▸ **Data under study**
--------------------------------------------------

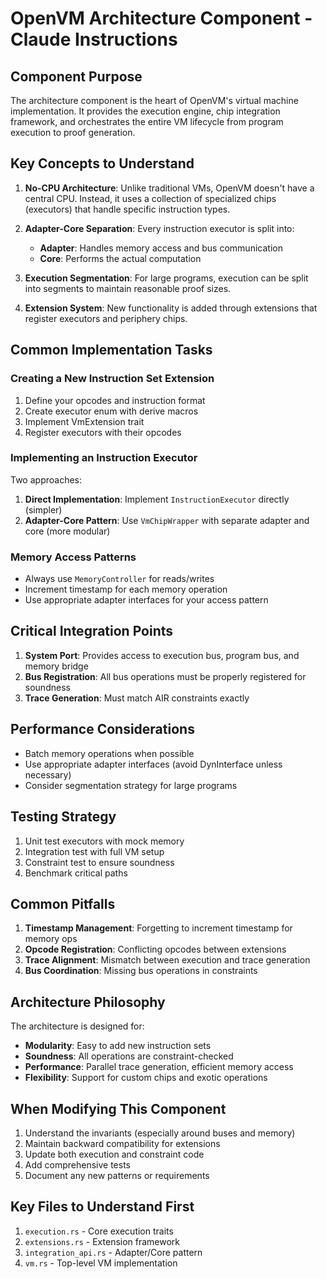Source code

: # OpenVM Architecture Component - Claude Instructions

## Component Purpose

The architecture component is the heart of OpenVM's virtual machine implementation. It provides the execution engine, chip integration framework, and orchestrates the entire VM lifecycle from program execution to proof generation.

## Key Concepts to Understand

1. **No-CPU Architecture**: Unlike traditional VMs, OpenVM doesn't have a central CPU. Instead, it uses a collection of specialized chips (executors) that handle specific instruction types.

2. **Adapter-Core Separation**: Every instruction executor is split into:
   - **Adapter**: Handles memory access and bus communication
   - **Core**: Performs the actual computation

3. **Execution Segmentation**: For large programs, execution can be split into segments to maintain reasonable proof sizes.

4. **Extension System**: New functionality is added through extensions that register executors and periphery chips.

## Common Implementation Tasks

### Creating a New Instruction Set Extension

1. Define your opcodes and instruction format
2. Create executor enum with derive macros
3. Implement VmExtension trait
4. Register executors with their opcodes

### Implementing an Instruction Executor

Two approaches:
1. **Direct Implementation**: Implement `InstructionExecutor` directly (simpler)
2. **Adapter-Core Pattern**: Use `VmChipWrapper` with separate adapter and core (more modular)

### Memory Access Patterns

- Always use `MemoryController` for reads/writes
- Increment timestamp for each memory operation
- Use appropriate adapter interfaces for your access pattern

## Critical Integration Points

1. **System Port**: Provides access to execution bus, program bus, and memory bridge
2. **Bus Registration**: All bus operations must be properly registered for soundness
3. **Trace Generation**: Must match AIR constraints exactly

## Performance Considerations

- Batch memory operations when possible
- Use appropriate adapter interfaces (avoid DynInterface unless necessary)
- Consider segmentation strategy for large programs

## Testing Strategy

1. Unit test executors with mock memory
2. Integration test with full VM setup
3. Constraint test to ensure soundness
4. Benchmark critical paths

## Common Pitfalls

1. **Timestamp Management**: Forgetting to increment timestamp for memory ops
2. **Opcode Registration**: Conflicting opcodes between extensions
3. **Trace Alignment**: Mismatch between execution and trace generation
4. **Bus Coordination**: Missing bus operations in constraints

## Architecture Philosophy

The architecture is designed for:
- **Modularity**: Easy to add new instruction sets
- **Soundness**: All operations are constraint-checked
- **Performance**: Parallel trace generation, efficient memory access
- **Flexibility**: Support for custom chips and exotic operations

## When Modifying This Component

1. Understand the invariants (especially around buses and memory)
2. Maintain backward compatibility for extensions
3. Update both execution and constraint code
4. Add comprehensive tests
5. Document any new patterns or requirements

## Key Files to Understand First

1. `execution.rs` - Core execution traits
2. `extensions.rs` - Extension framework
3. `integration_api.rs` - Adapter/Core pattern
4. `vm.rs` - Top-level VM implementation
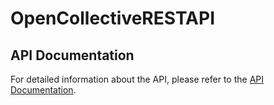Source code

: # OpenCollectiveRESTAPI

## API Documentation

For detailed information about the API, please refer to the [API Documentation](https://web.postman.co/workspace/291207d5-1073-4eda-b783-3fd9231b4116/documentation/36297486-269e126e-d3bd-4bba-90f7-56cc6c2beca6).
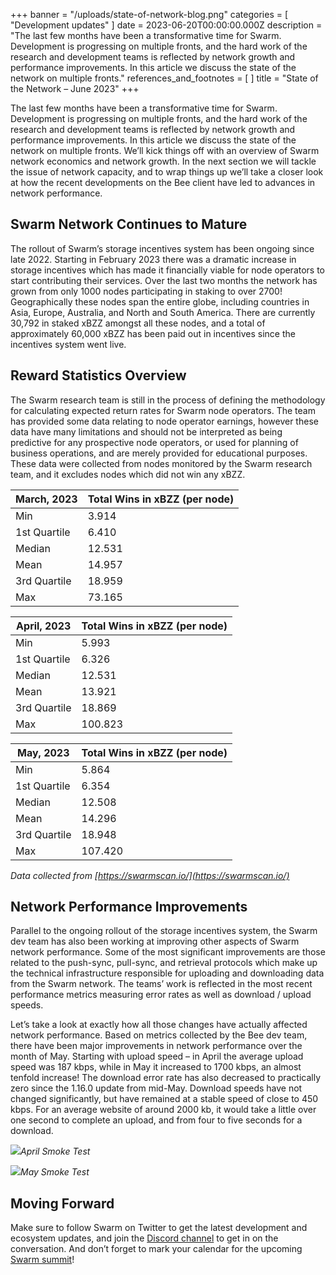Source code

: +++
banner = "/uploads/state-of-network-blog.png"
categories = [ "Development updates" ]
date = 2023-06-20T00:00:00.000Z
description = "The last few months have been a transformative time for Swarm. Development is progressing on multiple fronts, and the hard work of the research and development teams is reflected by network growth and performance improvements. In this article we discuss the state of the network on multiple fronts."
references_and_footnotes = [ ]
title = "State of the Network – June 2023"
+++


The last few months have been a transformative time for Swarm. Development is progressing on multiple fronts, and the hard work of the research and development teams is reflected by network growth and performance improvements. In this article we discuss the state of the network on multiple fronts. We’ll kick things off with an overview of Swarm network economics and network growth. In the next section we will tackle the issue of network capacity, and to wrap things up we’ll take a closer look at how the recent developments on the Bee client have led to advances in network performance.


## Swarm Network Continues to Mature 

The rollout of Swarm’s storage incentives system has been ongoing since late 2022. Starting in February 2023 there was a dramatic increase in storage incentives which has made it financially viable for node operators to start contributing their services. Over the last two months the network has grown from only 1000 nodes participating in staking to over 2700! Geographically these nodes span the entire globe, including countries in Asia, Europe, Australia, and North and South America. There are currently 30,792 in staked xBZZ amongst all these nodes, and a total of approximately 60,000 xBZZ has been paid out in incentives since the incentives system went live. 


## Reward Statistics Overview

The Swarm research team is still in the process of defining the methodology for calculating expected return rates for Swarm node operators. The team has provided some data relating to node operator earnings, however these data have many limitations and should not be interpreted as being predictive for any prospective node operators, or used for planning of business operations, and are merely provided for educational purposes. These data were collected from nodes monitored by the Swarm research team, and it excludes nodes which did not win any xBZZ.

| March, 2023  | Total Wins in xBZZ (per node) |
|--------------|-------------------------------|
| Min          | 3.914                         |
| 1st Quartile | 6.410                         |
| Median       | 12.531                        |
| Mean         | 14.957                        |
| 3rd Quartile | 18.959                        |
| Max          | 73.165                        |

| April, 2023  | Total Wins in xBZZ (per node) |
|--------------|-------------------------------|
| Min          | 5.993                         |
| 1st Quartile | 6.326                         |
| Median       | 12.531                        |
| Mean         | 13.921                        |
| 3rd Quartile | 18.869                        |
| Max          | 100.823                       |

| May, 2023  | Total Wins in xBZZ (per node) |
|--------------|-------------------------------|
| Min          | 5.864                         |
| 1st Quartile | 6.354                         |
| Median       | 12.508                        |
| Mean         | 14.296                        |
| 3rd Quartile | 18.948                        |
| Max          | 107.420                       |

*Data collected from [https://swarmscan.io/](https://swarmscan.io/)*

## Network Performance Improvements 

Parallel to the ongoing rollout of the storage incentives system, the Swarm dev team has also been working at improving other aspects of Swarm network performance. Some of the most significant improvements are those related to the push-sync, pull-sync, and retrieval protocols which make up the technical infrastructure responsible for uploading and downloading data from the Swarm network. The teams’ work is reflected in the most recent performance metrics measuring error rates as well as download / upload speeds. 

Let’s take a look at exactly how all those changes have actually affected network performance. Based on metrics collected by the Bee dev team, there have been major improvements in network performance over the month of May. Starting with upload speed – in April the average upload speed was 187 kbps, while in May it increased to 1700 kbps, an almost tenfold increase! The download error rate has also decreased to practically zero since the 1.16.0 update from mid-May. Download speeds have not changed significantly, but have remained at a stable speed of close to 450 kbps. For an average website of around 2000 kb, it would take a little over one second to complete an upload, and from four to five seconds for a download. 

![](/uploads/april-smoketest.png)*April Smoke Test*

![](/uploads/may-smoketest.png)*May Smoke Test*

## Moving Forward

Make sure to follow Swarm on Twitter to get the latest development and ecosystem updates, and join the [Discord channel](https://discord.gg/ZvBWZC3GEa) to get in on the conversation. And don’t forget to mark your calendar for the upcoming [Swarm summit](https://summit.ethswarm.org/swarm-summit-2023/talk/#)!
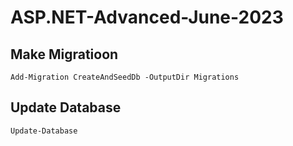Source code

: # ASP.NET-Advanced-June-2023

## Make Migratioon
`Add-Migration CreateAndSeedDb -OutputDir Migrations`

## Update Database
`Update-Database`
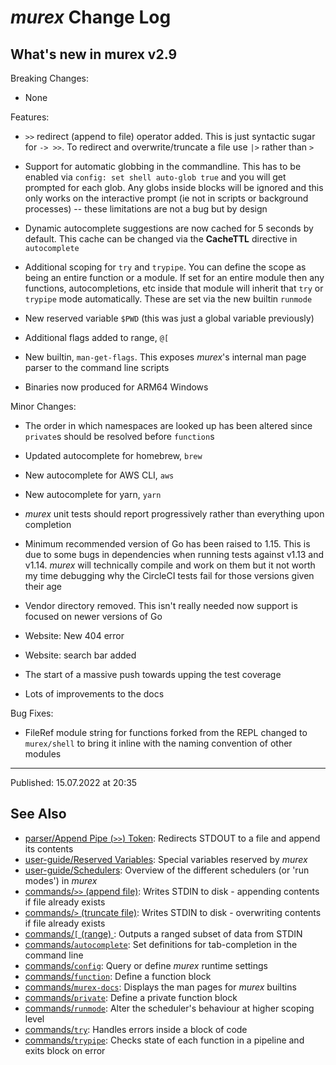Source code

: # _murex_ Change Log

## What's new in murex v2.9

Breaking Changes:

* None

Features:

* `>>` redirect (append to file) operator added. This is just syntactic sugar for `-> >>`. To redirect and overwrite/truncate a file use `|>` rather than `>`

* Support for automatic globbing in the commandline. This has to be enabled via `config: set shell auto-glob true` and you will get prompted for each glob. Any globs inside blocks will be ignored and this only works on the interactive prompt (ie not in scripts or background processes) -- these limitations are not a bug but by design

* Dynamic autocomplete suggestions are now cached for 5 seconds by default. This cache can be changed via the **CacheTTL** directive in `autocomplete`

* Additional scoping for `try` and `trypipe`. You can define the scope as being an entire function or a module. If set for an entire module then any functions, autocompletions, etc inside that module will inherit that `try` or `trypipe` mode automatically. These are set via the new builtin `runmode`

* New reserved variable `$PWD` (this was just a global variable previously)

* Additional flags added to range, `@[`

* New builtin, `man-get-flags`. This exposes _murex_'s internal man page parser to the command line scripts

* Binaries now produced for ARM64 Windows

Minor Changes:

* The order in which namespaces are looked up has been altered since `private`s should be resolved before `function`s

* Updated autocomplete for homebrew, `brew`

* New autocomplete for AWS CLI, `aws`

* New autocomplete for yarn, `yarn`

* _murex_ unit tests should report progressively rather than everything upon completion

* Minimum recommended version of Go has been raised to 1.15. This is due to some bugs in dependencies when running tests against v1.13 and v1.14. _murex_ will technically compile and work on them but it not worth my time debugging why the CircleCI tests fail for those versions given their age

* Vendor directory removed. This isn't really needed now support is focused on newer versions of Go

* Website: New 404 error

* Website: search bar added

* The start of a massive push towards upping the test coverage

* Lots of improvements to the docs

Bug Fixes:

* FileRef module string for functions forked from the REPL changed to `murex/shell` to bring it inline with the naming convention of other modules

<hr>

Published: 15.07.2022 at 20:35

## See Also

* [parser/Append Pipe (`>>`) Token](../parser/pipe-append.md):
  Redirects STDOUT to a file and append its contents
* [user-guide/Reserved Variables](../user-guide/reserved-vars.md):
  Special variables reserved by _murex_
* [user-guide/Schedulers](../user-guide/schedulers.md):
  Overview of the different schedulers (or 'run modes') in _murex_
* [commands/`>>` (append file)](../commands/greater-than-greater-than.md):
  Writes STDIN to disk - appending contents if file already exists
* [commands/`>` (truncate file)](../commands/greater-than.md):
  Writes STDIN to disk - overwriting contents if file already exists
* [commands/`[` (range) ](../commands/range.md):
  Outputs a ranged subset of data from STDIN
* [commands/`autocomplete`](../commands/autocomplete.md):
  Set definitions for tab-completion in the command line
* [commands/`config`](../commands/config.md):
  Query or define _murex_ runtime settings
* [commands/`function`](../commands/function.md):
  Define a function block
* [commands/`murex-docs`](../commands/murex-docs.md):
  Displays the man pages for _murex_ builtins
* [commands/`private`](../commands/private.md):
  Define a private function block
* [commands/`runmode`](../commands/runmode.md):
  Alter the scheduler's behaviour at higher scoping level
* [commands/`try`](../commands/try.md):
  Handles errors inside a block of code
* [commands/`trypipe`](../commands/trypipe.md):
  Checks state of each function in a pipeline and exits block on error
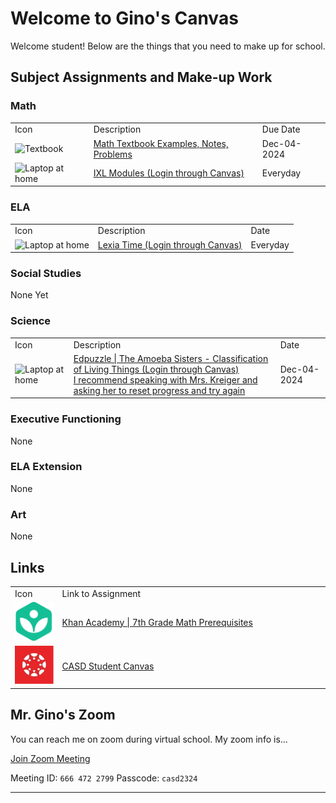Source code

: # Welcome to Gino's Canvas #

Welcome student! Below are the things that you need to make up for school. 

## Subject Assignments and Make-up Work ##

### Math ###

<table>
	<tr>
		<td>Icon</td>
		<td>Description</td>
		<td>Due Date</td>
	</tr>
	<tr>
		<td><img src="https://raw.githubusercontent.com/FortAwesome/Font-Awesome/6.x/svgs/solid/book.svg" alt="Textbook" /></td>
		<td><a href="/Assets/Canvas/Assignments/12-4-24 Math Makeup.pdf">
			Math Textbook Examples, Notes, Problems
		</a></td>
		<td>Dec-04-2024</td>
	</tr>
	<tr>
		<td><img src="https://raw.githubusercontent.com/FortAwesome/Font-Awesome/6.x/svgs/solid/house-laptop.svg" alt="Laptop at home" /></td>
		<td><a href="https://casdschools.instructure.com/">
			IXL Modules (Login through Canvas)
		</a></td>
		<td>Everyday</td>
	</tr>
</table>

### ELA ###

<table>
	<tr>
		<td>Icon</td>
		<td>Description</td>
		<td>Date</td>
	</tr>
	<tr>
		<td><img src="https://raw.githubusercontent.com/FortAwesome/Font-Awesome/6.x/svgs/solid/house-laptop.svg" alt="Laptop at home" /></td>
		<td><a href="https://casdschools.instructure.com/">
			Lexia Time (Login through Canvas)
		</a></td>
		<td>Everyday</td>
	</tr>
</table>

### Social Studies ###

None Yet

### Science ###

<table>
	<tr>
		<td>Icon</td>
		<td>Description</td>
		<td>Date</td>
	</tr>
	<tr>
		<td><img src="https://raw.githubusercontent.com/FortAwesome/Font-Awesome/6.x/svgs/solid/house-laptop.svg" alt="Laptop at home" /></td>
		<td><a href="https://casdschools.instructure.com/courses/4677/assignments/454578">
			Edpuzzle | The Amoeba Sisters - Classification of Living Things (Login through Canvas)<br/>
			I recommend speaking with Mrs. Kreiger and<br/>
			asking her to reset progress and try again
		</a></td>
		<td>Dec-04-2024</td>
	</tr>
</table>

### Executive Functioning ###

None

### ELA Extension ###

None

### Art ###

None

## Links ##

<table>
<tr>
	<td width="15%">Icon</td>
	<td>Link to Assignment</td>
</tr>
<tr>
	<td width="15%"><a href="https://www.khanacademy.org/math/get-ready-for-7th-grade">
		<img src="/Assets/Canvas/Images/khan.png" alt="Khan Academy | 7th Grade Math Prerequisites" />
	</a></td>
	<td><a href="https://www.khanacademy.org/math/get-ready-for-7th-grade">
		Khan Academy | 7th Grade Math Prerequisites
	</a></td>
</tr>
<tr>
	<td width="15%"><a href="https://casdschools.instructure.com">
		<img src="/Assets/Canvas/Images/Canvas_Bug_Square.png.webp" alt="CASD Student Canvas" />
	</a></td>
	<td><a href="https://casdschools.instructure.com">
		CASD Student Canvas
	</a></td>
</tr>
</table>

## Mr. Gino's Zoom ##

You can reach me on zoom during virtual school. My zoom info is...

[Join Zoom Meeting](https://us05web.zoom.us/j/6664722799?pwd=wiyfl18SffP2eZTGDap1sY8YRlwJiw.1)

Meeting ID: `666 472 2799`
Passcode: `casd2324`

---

--------------------------------------------------

▸ **Work item**
Reply with nothing but a number: how many lines of the entries above contain the string "through"?

▸ **Result of this task**
4